Use an Erdős–Rényi baseline $G(n,p)$ with edge probability $p$ .
We convert the divergence to bits by using the log-2 operation: $L(G[S]\mid p)=-\left[m\log_2 p+(M_S-m)\log_2(1-p)\right].$

Computing the Divergence Between Local and Global Densities.

Let $p_{\text{global}}$ be the global edge-density baseline and $p_{\text{local}}=m/M_S$ the local fit.
Define penalized divergence as $\Delta L_{\text{ER}}(G[S])=L(G[S]\mid p_{\text{global}})-\Big[L(G[S]\mid p_{\text{local}})+\tfrac12\log_2 M_S\Big].$
We report normalized variants (e.g., per potential edge) when comparing across radii/cities.

Generating IQ Profiles over Iterative Traversals.

We use the same ER MDL measurements defined in the Introduction, $\mathrm{IQ}(r)=\mathbb{E}\!\left[\frac{1}{M_r}\,\Delta L_{\text{ER}}(G_r(v))\right],$ where expectation is approximated by random seed-node sampling.

Validating the Divergence Measure on Synthetic Networks.
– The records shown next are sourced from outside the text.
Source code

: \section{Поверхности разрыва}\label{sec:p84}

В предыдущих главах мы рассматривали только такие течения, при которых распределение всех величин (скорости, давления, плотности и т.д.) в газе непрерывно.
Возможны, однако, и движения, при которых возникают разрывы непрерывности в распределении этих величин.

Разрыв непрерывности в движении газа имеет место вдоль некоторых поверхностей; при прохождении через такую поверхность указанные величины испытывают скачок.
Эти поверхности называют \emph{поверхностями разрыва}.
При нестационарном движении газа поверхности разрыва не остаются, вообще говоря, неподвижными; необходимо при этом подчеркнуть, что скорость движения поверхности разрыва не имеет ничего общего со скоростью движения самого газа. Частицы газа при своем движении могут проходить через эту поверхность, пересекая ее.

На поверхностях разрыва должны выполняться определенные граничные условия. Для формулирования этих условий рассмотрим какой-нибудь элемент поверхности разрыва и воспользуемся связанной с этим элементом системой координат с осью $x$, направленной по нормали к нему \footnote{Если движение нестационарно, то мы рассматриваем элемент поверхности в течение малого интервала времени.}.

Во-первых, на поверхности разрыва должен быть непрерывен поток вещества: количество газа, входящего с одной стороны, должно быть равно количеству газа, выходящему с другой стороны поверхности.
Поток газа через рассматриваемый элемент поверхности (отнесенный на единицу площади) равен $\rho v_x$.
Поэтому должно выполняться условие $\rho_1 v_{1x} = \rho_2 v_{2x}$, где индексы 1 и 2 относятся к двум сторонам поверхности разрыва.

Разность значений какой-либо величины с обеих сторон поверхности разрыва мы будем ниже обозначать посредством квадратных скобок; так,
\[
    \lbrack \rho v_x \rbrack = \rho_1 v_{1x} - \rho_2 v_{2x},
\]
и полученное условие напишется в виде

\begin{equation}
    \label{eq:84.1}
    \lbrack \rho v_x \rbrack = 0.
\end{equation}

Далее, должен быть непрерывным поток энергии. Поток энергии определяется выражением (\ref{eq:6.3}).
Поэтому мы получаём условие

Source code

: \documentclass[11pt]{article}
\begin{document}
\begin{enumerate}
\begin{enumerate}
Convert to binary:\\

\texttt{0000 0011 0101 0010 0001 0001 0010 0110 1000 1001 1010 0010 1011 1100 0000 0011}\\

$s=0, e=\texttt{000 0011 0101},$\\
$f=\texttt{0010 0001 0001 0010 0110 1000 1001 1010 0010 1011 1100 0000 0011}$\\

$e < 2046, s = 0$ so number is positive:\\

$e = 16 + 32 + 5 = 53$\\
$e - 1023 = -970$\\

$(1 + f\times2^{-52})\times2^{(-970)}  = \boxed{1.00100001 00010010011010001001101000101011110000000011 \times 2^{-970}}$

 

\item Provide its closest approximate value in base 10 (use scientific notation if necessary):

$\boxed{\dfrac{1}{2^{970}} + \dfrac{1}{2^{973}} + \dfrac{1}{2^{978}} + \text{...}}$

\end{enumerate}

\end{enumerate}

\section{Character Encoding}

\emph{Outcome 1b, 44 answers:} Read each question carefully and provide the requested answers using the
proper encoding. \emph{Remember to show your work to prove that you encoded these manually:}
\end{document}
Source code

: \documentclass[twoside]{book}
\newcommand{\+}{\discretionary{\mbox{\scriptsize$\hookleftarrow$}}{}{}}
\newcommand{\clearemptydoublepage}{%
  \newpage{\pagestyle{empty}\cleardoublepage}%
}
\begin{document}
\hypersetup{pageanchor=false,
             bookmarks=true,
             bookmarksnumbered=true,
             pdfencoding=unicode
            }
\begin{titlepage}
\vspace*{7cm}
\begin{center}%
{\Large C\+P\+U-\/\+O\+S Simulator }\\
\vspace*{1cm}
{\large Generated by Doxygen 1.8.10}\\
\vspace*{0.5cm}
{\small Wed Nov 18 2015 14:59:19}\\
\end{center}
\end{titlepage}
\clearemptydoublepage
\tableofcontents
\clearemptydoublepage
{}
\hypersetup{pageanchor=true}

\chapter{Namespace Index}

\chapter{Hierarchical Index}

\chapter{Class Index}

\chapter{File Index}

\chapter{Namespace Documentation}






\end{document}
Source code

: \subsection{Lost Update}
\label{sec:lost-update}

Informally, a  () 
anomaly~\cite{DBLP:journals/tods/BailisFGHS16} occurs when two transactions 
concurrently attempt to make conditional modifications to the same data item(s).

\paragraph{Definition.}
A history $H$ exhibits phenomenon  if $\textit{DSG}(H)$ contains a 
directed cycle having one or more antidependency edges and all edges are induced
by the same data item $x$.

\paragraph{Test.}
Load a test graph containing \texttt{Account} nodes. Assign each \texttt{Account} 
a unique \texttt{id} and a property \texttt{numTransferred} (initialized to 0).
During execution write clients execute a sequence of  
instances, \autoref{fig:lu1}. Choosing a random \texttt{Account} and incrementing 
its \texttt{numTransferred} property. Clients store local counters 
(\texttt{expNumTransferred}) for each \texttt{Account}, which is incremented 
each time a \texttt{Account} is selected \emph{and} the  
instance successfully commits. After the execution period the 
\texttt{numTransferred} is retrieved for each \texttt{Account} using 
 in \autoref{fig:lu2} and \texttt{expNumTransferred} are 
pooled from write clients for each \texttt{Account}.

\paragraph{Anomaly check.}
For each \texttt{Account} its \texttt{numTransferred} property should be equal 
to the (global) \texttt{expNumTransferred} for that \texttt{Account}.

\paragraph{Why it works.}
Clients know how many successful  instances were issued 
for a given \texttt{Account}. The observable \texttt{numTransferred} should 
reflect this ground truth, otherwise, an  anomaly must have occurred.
Before testing on road networks, we validate the measure on simulated networks of known models. This is to make sure it can detect the various kinds of structure that distinguish network models.
To compute uncertainty measurements, we perform node subsampling over a series ( $n=500$ ) of seed nodes. This also alleviates the issue of working with a single possible city network: it becomes difficult to run simulations of multiple trials.

Absolute vs. Relative Description Length

A dense subgraph is not necessarily complex. Density is not structure. We have to distinguish between the two, and we do this by computing not one estimate of minimum description length, but two.

The “baseline” is the divergence of the model when fit to the entire network. We call this the global baseline because it describes the network when considered as a whole.

We contrast this with an MDL estimate that is specifically local in scope, called our local intervention. The local minimum description length is that of a model when fit to an induced ego-graph

Naively, the local model always fits better since it is optimized for that particular subgraph. And to encode the length of the model parameters itself, we add a normalization term. This penalizes the model for its complexity—every additional parameter incurs a cost. This ensures the model doesn’t simply fit to the exact subgraph.

Using the standard stochastic complexity with a penalty for model description length (one parameter, sample size $M_S$ ): $L_{\text{local}}(G[S]) \approx -\log_2 P(G[S]\mid p_{\text{local}}) + \tfrac{1}{2}\log_2 M_S.$

And then we have everything we need to create a normalized estimator. Not only does it involve the model description length, but ensure the model doesn’t encode the observed dataset in its entirety. The penalized MDL divergence is then:

$\Delta L_{\text{ER}}(G[S]) = L(G[S]\mid p_{\text{global}}) - \Big[ L(G[S]\mid p_{\text{local}}) + \tfrac{1}{2}\log_2 M_S \Big].$

Interpretation: Not only are we interested in the pure MDL of the network (whose minimal absolute description encodes the entire network), but an MDL measure that penalizes the complexity of our model.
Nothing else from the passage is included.